Our global team are closely tracking the key votes and contests in this worldwide ‘Year of the Election’. In each edition of the Newswire, we look to dive into the upcoming implications, considerations, and opportunities for business.

Harris and Trump polling remains close ahead of election day

National polling indicates a close race: With just a few days before the general election, polling remains extremely close between Vice President Kamala Harris and former President Donald Trump. Real Clear Polling’s average of national polling has Trump leading by 48.4% to 48.0% over Harris. This comes as the Conference Board recently found that confidence amongst consumers has increased as election day approaches, with its consumer confidence index jumping to 108.7 points in October, up from 99.2 in September.

Battleground state polling suggests Trump and Harris tied: Battleground state polling also remains extremely close. A new USA Today/Suffolk University poll found that Trump and Harris are nearly tied in the key battleground state of Wisconsin, at 48% to 47% respectively. A separate new USA Today/Suffolk University statewide poll in Michigan indicates Harris and Trump are tied 47% to 47%, mirroring a similar almost evenly divided Washington Post poll in the region. A new CNN poll also suggests the race is tied in Pennsylvania, both with 48% support.
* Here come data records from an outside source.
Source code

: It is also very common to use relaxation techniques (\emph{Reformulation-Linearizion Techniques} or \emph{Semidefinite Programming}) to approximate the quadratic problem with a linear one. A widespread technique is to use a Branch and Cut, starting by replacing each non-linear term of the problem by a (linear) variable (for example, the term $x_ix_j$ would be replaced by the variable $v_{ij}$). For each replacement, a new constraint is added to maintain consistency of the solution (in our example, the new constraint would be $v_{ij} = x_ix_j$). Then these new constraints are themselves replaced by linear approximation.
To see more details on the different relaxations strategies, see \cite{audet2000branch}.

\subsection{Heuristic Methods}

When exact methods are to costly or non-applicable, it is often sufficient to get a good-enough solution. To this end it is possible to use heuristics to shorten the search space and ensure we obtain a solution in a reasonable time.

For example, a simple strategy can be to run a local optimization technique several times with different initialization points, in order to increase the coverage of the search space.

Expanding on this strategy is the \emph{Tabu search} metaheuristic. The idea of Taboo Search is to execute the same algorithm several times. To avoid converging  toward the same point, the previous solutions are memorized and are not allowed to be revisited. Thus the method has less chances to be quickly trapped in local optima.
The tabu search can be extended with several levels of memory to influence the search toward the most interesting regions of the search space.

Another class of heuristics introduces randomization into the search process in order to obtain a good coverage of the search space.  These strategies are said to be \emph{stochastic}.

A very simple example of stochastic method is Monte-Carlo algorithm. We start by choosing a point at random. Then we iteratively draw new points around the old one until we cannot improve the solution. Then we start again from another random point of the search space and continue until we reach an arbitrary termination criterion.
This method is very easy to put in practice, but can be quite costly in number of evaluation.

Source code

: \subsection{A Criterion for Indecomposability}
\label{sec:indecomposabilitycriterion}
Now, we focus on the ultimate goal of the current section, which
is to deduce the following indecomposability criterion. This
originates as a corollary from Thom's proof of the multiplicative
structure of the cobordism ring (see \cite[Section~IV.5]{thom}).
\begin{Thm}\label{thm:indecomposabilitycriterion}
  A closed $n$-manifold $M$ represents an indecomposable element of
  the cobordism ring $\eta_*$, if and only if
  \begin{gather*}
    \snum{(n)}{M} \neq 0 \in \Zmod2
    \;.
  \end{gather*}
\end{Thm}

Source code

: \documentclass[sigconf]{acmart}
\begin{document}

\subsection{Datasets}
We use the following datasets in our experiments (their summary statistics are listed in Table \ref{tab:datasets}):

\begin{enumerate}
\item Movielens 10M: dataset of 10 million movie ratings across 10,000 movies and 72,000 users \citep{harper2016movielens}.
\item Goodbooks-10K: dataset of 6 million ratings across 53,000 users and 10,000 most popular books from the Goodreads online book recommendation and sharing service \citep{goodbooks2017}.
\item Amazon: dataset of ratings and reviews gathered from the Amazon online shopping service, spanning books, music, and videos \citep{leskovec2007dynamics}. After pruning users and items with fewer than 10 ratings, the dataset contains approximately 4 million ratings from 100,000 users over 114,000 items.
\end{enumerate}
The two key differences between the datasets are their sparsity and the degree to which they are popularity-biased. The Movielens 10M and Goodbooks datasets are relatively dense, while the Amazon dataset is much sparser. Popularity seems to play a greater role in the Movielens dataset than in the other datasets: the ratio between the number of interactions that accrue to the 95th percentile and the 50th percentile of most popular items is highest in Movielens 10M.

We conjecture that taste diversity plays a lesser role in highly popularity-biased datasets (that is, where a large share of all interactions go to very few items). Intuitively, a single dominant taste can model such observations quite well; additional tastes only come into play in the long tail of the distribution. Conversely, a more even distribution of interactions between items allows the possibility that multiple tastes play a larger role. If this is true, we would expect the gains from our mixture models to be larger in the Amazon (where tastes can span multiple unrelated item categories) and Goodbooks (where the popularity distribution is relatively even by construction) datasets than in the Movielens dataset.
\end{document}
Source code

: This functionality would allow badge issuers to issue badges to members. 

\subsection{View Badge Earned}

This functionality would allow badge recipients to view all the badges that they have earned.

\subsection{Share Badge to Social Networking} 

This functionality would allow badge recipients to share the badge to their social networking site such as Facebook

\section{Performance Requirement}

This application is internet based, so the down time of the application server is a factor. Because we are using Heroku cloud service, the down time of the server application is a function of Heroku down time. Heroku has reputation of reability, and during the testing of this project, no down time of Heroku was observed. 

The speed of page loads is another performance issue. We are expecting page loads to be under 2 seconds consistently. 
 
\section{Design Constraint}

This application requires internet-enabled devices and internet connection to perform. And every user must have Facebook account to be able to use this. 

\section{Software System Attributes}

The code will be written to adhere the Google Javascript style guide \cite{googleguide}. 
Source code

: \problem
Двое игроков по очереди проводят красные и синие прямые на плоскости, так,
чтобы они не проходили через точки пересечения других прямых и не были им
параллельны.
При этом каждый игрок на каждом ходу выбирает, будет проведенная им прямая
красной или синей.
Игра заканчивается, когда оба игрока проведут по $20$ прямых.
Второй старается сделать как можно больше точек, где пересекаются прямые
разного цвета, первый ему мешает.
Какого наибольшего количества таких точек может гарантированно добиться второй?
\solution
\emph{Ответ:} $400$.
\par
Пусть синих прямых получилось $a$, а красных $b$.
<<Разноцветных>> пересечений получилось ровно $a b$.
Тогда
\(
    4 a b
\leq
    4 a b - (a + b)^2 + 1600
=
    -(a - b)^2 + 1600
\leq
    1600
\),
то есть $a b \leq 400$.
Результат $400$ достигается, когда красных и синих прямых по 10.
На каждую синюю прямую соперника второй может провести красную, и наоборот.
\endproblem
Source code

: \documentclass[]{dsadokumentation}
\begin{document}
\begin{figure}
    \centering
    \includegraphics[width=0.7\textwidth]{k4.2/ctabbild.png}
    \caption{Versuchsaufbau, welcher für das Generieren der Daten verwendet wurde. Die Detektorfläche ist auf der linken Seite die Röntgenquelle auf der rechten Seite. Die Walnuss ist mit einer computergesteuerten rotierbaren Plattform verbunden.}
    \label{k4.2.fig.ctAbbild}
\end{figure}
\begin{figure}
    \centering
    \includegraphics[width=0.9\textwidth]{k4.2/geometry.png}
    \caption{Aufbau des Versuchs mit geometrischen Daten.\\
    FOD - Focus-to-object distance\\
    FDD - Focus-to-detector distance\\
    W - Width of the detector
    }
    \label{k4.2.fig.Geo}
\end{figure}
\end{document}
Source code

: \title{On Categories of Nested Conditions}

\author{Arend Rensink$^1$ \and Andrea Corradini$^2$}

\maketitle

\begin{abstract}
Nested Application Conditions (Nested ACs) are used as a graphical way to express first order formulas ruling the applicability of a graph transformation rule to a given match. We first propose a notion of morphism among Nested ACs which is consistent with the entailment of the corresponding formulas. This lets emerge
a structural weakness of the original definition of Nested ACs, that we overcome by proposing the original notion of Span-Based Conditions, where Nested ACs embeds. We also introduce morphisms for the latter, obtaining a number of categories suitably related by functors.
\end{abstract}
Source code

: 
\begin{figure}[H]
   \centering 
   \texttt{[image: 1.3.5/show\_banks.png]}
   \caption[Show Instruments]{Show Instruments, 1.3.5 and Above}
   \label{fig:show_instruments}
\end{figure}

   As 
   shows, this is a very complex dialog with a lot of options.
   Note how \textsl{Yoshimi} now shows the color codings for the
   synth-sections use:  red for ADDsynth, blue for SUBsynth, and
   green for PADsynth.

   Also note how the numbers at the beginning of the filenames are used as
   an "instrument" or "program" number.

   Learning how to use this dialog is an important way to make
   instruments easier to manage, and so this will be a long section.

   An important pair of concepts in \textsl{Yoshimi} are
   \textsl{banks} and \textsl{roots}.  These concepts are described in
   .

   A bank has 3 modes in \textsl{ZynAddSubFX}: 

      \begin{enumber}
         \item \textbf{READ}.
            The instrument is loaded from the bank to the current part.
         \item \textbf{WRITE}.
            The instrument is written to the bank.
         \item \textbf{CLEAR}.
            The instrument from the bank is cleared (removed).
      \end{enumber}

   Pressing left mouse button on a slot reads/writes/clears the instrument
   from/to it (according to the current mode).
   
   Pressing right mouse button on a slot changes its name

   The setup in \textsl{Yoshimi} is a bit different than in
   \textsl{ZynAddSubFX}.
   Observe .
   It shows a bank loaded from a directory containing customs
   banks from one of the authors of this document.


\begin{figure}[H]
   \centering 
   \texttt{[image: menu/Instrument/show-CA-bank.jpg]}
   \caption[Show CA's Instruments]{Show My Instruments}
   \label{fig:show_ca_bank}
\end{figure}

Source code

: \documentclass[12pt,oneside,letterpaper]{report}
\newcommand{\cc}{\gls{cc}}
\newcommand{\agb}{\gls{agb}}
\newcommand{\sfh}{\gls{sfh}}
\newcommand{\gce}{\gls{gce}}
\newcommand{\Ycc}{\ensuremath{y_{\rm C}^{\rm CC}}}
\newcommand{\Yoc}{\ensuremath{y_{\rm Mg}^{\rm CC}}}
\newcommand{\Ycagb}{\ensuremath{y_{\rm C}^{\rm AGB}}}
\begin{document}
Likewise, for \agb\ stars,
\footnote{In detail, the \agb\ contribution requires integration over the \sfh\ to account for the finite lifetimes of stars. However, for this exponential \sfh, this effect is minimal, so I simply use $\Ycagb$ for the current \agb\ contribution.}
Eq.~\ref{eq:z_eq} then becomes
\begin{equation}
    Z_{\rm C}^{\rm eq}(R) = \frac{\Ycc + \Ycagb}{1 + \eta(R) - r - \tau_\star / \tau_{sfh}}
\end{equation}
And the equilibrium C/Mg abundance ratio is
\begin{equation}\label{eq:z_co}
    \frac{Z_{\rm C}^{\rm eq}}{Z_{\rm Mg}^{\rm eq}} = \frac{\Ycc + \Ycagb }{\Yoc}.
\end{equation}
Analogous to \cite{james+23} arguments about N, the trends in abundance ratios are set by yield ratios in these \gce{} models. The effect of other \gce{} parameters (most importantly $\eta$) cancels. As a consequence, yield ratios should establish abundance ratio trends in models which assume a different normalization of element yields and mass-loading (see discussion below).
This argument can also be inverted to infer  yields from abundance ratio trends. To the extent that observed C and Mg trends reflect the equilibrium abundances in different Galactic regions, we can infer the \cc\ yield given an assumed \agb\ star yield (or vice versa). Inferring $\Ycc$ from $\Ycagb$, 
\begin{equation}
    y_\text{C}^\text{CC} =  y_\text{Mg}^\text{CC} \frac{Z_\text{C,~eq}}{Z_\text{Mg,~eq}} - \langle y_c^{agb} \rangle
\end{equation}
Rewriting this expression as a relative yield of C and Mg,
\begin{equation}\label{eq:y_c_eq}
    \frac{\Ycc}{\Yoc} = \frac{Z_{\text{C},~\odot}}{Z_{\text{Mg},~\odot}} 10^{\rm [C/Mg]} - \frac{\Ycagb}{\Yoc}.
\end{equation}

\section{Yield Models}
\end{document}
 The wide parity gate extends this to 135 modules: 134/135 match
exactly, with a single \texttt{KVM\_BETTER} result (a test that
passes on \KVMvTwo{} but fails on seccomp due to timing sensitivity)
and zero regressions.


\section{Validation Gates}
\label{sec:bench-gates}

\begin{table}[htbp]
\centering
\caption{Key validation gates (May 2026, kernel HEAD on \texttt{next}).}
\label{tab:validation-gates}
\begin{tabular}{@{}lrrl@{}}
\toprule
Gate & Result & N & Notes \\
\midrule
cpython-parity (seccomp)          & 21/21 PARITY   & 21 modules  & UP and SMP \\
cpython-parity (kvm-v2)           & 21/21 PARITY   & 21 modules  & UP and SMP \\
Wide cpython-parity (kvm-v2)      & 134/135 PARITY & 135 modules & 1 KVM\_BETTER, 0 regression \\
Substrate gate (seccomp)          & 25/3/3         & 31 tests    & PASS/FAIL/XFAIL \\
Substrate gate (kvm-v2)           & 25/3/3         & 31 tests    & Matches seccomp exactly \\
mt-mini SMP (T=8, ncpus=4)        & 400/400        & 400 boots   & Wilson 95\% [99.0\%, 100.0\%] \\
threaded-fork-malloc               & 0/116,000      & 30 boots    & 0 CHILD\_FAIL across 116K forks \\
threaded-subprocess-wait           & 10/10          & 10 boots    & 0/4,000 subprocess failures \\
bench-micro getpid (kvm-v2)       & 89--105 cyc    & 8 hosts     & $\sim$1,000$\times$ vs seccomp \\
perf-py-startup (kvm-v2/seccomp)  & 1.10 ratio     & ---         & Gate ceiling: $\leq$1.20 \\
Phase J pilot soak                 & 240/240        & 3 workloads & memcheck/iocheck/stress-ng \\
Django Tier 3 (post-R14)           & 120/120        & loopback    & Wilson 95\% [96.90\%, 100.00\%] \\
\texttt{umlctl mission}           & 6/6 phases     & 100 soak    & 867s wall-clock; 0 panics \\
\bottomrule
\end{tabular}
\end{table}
Remaining travel schedules: Trump’s last rally of the week is expected to be in Salem, Virginia, on Saturday, while the Harris-Walz campaign is yet to announce campaign events for the weekend. Harris will be spending election night at Howard University in Washington, D.C., her alma mater, while Trump’s campaign has said he will have a watch party at a convention center in West Palm Beach, Florida.

Market updates

European Commission imposes tariffs on Chinese EVs amid rising trade tensions with China

On 30 October, the European Commission officially enacted new import tariffs on Chinese-made electric vehicles (EVs), after publishing the regulation in the EU’s Official Journal. This decision follows a year-long investigation into alleged unfair state subsidies provided to Chinese EV manufacturers. The tariffs levied against individual companies vary, determined by the extent of perceived state support and the company’s cooperation level in the investigation. Specific rates are set as follows: BYD Group at 17%, Geely Group at 18.8%, SAIC Group at 35.3%, Tesla at 7.8%, other cooperating companies at 20.7%, and all other non-cooperating companies at 35.3%.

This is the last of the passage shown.